To see renderings of the proposed path, scroll through the gallery above.
There is a massive problem if one attempts to bike the entire 52-mile length of the Los Angeles River—and it is an 8-mile problem to be specific: once you hit Downtown LA, the river is suddenly inaccessible via bike.
Enter Yuval Bar-Zemer, an avid cyclist and a developer for Linear City—think the National Biscuits Lofts and 7+ Bridge in the LA Arts District—who has a penchant for rethinking existing infrastructure for the future. Together with the Friends of the LA River LA River Arts and Business Betterment Association, they all asked one simple question: how can we make this gap connected?
The question is a valid one given that the City of Los Angeles has vastly amped up its bicycle infrastructure: in 2010, the city’s Bike Plan opted to build a (very ambitious) new network of some 1,684 miles of bike paths within the city alone. And within Los Angeles’s city limits alone, the LA River corridor is home to some 1M people, 80 schools, and 35,000 businesses—making the connection all the more logical and reasonable.
If the gap were accessible, the stretch would connect Riverside Drive to the north while providing access to the south via Atlantic Boulevard in Vernon. The question of why it wasn’t connected was much of an issue: multiple parts of the river were blocked—power lines, train tracks, a simple lack of space—making it logical as to why no bike path exists along the stretch. So the question just became, “How?”
“It was clear that you can’t bike along the river,” Bar-Zemer said. “So if you can’t bike along the river, why not bike in the river?’
Bar-Zemer’s concept of building within the channel rather than alongside it is both simple and complex. After all—as the Army Corps, which has jurisdiction over certain areas of the river—there are issues in regard to reconfiguring water flow. No one would want to ride in water and no one wants to spend the massive amount of money reconfiguring the water flow.

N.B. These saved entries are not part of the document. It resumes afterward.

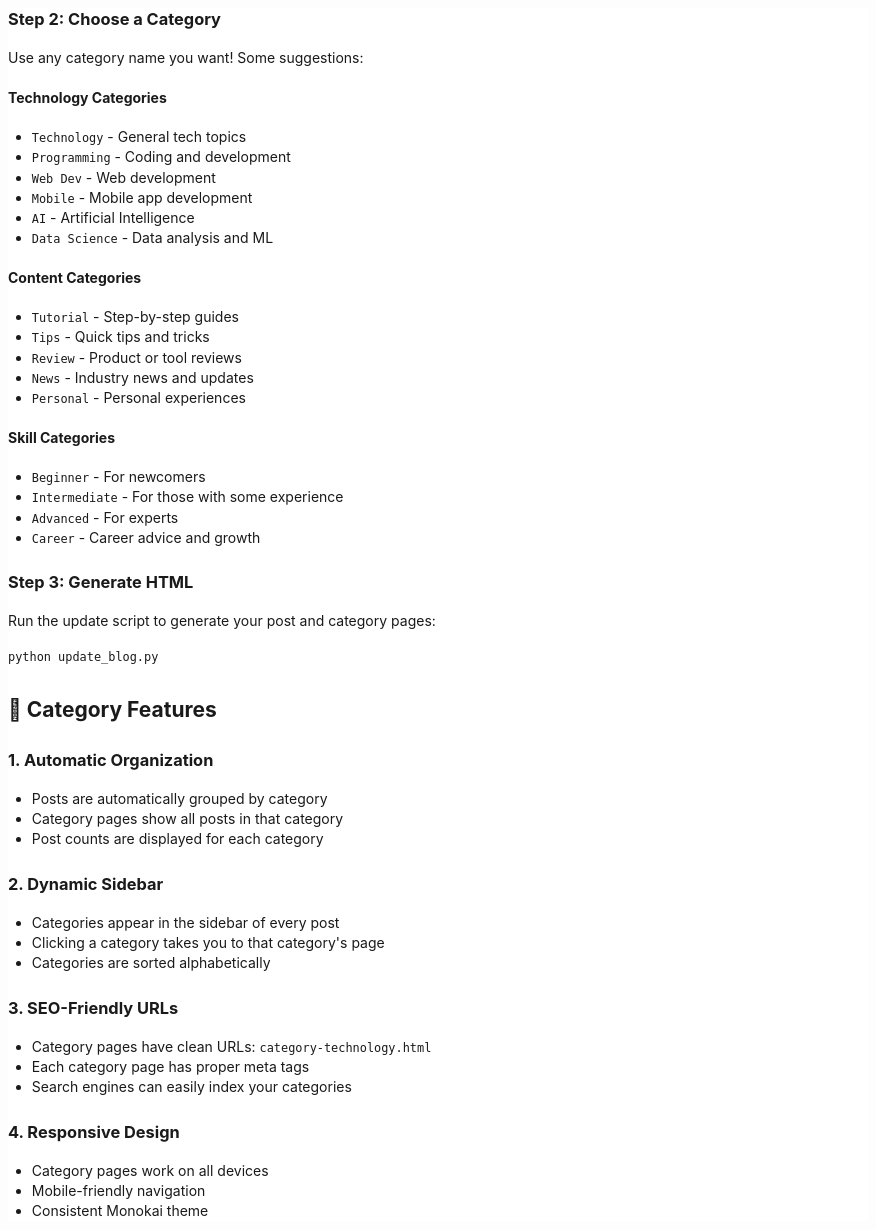### **Step 2: Choose a Category**
Use any category name you want! Some suggestions:

#### **Technology Categories**
- `Technology` - General tech topics
- `Programming` - Coding and development
- `Web Dev` - Web development
- `Mobile` - Mobile app development
- `AI` - Artificial Intelligence
- `Data Science` - Data analysis and ML

#### **Content Categories**
- `Tutorial` - Step-by-step guides
- `Tips` - Quick tips and tricks
- `Review` - Product or tool reviews
- `News` - Industry news and updates
- `Personal` - Personal experiences

#### **Skill Categories**
- `Beginner` - For newcomers
- `Intermediate` - For those with some experience
- `Advanced` - For experts
- `Career` - Career advice and growth

### **Step 3: Generate HTML**
Run the update script to generate your post and category pages:

```bash
python update_blog.py
```

## 🎯 Category Features

### **1. Automatic Organization**
- Posts are automatically grouped by category
- Category pages show all posts in that category
- Post counts are displayed for each category

### **2. Dynamic Sidebar**
- Categories appear in the sidebar of every post
- Clicking a category takes you to that category's page
- Categories are sorted alphabetically

### **3. SEO-Friendly URLs**
- Category pages have clean URLs: `category-technology.html`
- Each category page has proper meta tags
- Search engines can easily index your categories

### **4. Responsive Design**
- Category pages work on all devices
- Mobile-friendly navigation
- Consistent Monokai theme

With his own money, he commissioned a study by Geosyntec, a specialized consulting and engineering firm that address precise issues such as the one brought up by Bar-Zemer. Their solution was brilliant simple: given that 360 days of the year, the water flow of the river along the 8-mile stretch doesn’t exceed 6 inches, if concrete panels 6-inches high were to be laid down in the channel, bicyclists would be comfortable every day of the year on the trail minus 5 days.
Five points of access to the channel would be created: from the north, one at Riverside Drive; another at the Main Street Bridge; one at the 6th Street Bridge; one at the Washington Blvd. Bridge; and a final one at the south end at Atlantic Blvd.
In order to create seamless ramps from the top of the bank to the in-channel path at the bottom, an amount of construction is added equal to the amount of earth subtracted away, resulting in no change to the net volume of the channel.
There are, of course, many obstacles. While the solution might be simple, the implementation is a bit more complex: given it’s not along a public right-of-way and spans three jurisdictions—the Army Corps (which has easement jurisdiction), LA County (south of Washington Boulevard), and the City of LA—all the agencies would have to work together to begin what Bar-Zemer estimates will be a $20M project.
Bar-Zemer is currently working on getting a motion for both LA City Council and the LA County Board of Supervisors. It is hoped that between July and September, United States Army Corps of Engineers, the LA City Bureau of Engineering, the LA City Department of Water & Power, and the LA City Fire Department will all have preliminarily reviewed the plan.